Wednesday, April 16, 2014

Chinatown

I guess what you eventually have to come to terms with is the fact that Jesus believed in God, a very specific God as a matter of fact, the God of Abraham, Isaac and Jacob, the God he called Father.  Scripture offers very little evidence that Jesus thought he was that God.  In fact, the synoptic Gospels don't ever seem to deal with that question.  But John starts his Gospel with the bold statement that, "The Word became flesh and dwelt among us," and "the Word was with God and the Word was God."
This is where things get difficult and confusing, this is where the theologians start to get a reputation for endless and intractable arguing that seems to do nothing and go nowhere, this is the Chinatown of faith.
In the movie Chinatown, Jack Nicholson plays a private detective who used to work for the LAPD.  When he was with the police, one of his beats was the Asian immigrant section of the city.  In that era, as I suppose it still is to some extent, the immigrant community was insular and downright mystifying to westerners.  Crimes took on such a different character that the detectives that worked the Chinatown beat had a way of brushing off things that just didn't make sense or that challenged their assumptions a little too much: "It's Chinatown."  That's all you needed to say when things got a little too convoluted, it was an explanation without actually explaining.

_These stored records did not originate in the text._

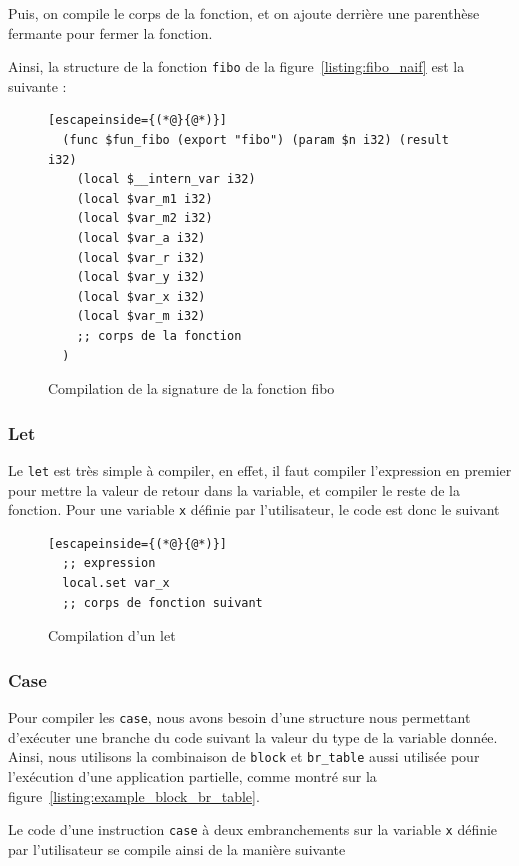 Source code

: \documentclass{rapportECL}
\begin{document}
Puis, on compile le corps de la fonction, et on ajoute derrière une parenthèse fermante pour fermer la fonction.

Ainsi, la structure de la fonction \verb|fibo| de la figure~\ref{listing:fibo_naif} est la suivante :
\begin{figure}[H]
	\begin{lstlisting}[escapeinside={(*@}{@*)}]
  (func $fun_fibo (export "fibo") (param $n i32) (result i32)
    (local $__intern_var i32)
    (local $var_m1 i32)
    (local $var_m2 i32)
    (local $var_a i32)
    (local $var_r i32)
    (local $var_y i32)
    (local $var_x i32)
    (local $var_m i32)
    ;; corps de la fonction
  )
	\end{lstlisting}
	\caption{Compilation de la signature de la fonction fibo}
	\label{listing:signature_fibo}
\end{figure}

\subsubsection{Let}

Le \verb|let| est très simple à compiler, en effet, il faut compiler l'expression en premier pour mettre la valeur de retour 
dans la variable, et compiler le reste de la fonction. Pour une variable \verb|x| définie par l'utilisateur, le code est donc le suivant

\begin{figure}[H]
	\begin{lstlisting}[escapeinside={(*@}{@*)}]
  ;; expression
  local.set var_x
  ;; corps de fonction suivant
	\end{lstlisting}
	\caption{Compilation d'un let}
	\label{listing:compile_let}
\end{figure}


\subsubsection{Case}

Pour compiler les \verb|case|, nous avons besoin d'une structure nous permettant d'exécuter une branche du code suivant la valeur du 
type de la variable donnée. Ainsi, nous utilisons la combinaison de \verb|block| et \verb|br_table| aussi utilisée pour l'exécution
d'une application partielle, comme montré sur la figure~\ref{listing:example_block_br_table}.

Le code d'une instruction \verb|case| à deux embranchements sur la variable \verb|x| définie par l'utilisateur 
se compile ainsi de la manière suivante
\end{document}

The "Chinatown" of Christian faith is this thing called the Trinity, or the Triune nature of God: Father, Son and Holy Spirit (or if you prefer: Creator, Redeemer, Sustainer).  Internally we have the Nicene Creed and some really wonderful explanations of how and why we believe, including the poetic explanation of John Donne: "Bones to reason but milk to faith."  Trinitarian faith allows us to be internally consistent, and affirm quite a few things about the nature of the relationship between God the Creator and Jesus of Nazareth.  These affirmations are crucial to Christian understanding of our own relationship with God.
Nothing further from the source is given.